Phase 2: Web data scraping.

Requirements

  1. Design a Web data extraction algorithm. The algorithm needs to extract data from conference webistes, such as ICDE, VLDB or SIGMOD. There is no limitation on the techniques you decide to employ. Brute force, learning based, rule based algorithms are all accepted.
  2. Implement your algorithm in the programming language of your choice.
  3. Insert data into the database PubWorld that you created in the previous phase.
  4. Measure the accuracy of your extraction algorithm. Data on the Web is formatted in varied ways across websites.
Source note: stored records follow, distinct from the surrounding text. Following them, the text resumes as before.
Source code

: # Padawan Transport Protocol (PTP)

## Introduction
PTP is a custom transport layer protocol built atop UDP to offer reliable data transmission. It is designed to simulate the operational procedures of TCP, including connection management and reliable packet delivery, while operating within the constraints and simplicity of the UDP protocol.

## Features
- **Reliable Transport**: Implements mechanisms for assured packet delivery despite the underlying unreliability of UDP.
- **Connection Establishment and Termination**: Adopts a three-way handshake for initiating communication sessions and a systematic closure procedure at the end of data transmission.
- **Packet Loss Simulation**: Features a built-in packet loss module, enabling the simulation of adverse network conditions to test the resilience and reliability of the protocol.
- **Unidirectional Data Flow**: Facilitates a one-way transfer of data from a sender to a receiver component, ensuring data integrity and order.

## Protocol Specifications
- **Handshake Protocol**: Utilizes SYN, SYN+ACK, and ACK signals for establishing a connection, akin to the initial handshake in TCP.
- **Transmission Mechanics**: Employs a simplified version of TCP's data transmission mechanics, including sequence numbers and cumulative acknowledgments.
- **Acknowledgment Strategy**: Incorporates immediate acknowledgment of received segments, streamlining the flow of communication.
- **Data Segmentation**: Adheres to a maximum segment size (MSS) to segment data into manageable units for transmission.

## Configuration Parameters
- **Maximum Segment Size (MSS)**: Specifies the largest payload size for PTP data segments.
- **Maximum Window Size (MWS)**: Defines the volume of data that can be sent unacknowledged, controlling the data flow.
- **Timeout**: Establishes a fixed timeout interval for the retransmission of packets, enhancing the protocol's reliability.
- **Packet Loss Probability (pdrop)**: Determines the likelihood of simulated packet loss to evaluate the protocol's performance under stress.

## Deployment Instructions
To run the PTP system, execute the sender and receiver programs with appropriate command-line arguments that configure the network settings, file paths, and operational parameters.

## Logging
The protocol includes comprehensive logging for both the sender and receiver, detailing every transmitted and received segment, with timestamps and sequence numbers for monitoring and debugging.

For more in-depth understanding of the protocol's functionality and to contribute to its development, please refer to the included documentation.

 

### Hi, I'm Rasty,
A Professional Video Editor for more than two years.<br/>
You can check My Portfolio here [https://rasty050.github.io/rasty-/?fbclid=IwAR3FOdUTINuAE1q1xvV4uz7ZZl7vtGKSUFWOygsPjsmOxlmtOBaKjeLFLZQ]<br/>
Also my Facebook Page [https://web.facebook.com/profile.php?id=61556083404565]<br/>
Your algorithm is likely not to be 100% accurate, which is acceptable
  5. These papers describe algorithms for extracting data from Web lists.

Deliverables

  • Update your report and include detail description of your algorithms.
  • Include in your report SMALL pieces (no more than two pages!) of source code that convincingly show that you implemented the program.
  • Do not submit any piece of your source code.
  • Describe the software packages that you use to implement your algorithm, e.g., RegEx.
  • Describe the difficulties in implementing your algorithm.
  • Algorithm analysis: If your algorithm is not 100% accurate, itemize the reasons.
  • Start early!
    Identify other students in the class who work on the same datasets as you. Collaborate! Compare and discuss your approaches.